CartMFP: tools for database construction and formula prediction
Project description
CartMFP
CartMFP or Cartesian molecular formula prediction, is a python tool that can perform molecular formula predictions on custom databases.
How does CartMFP work
CartMFP consists of two steps.
- Constructing a database space2cart.py : A local database is constructed.
- Molecular formula prediction cart2form.py : Molecular formulas that are predicted based on input masses.
1. Constructing a database
A database is constructed by enumerating all combinations of elements within a certain range. The compositional space is described with a specific syntax: Element[min,max]. This can be any element in the periodic table for which the monoisotopic mass is described in the NIST database. "H[200]C[75]N[50]O[50]P[10]S[10]" is used default elemental space. This would eqaute to 0-200 Hydrogen, 0-75 Carbon, 0-50 Nitrogen, etc.
Apart from max element constraints, the elemental composition space is further limited by the maximum mass max_mass and ring double bond equivalents (RDBE) min_rdbe,max_rdbe.
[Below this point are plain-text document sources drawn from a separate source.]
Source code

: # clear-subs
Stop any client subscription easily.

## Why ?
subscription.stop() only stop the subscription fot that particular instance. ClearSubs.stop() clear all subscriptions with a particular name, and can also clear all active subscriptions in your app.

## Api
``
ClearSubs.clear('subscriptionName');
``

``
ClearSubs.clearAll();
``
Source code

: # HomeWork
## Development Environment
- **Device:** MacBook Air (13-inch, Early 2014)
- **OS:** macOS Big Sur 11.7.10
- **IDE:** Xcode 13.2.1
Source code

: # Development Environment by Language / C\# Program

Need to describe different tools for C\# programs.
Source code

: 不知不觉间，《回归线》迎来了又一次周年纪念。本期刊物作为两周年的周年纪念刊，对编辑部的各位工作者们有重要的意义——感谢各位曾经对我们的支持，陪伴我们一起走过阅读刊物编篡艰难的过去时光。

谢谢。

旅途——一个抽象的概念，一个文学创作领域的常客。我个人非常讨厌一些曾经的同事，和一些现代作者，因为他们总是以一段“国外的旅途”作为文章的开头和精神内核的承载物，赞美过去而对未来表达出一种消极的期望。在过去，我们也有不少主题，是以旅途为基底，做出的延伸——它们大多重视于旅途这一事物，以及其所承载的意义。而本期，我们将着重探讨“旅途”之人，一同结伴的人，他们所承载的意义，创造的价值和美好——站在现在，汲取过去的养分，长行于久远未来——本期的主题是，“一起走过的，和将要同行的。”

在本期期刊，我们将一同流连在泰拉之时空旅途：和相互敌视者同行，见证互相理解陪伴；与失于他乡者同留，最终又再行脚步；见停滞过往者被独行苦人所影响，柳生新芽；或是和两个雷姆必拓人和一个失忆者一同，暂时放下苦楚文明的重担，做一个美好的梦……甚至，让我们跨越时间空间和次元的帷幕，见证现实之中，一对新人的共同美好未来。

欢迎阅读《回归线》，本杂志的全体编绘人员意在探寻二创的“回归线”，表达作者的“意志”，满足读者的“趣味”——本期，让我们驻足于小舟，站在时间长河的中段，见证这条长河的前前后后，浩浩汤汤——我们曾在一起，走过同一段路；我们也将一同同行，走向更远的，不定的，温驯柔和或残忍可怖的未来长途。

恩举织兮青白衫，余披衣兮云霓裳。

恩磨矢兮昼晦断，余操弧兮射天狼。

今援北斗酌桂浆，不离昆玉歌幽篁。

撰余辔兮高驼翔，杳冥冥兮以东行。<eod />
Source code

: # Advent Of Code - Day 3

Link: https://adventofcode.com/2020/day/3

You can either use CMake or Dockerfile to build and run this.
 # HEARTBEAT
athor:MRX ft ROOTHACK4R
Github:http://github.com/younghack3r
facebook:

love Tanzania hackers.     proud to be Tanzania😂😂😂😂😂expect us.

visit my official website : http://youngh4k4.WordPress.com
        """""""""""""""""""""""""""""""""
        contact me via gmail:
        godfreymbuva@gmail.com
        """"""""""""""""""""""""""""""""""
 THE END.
Base chemical constraints:
| Parameter | Default value | Description |
|---|---|---|
| -composition | "H[200]C[75]N[50]O[50]P[10]S[10]" | composition string describing minimum and maximum element counts |
| -max_mass | 1000 | maximum mass (Da) |
| -min_rdbe | -5 | minimum RDBE |
| -max_rdbe | 80 | maximum RDBE |
Additional chemical constraints are provided by implementing some of Fiehn's 7 Golden rules, which filters unrealistic or impossible compositions. This can drastically reduce the size of your composition space. These include: Rule #2 – LEWIS and SENIOR check; Rule #4 – Hydrogen/Carbon element ratio check; Rule #5 heteroatom ratio check and Rule #6 – element probability check.
| Parameter | Default value | Description |
|---|---|---|
| -filt_7gr | True | Toggle global to apply or remove 7 golden rules filtering |
| -filt_LewisSenior | True | Golden Rule #2: Filter compositions with non integer dbe (based on max valence) |
| -filt_ratios | "HC[0.1,6]FC[0,6]ClC[0,2]BrC[0,2]NC[0,4]OC[0,3]PC[0,2]SC[0,3]SiC[0,1]" | #Golden Rules #4,5: Filter on chemical ratios with extended range 99.9% coverage |
| -filt_NOPS | True | #6 – element probability check. |
Additional arguments can be supplied to affect the performance and output paths:
| Parameter | Default value | Description |
|---|---|---|
| -maxmem | 10e9 | Amount of memory used in bytes |
| -mass_blowup | 100000 | blowup factor to convert float masses to integers |
| -write_mass | True | construct a mass lookup table (faster MFP but larger database) |
| -Cartesian_output_folder | "Cart_Output" | Path to output folder |
| -Cartesian_output_file | Output database name |
Example use space2cart (In command line)
Contstruct default database:
python "space2cart.py"
Contstruct database with halogens:
python "space2cart.py" -composition "H[200]C[75]N[50]O[50]P[10]S[10]F[5]Cl[5]I[3]Br[3]"
space2cart can also be executed by running the script in an IDE, such as Spyder.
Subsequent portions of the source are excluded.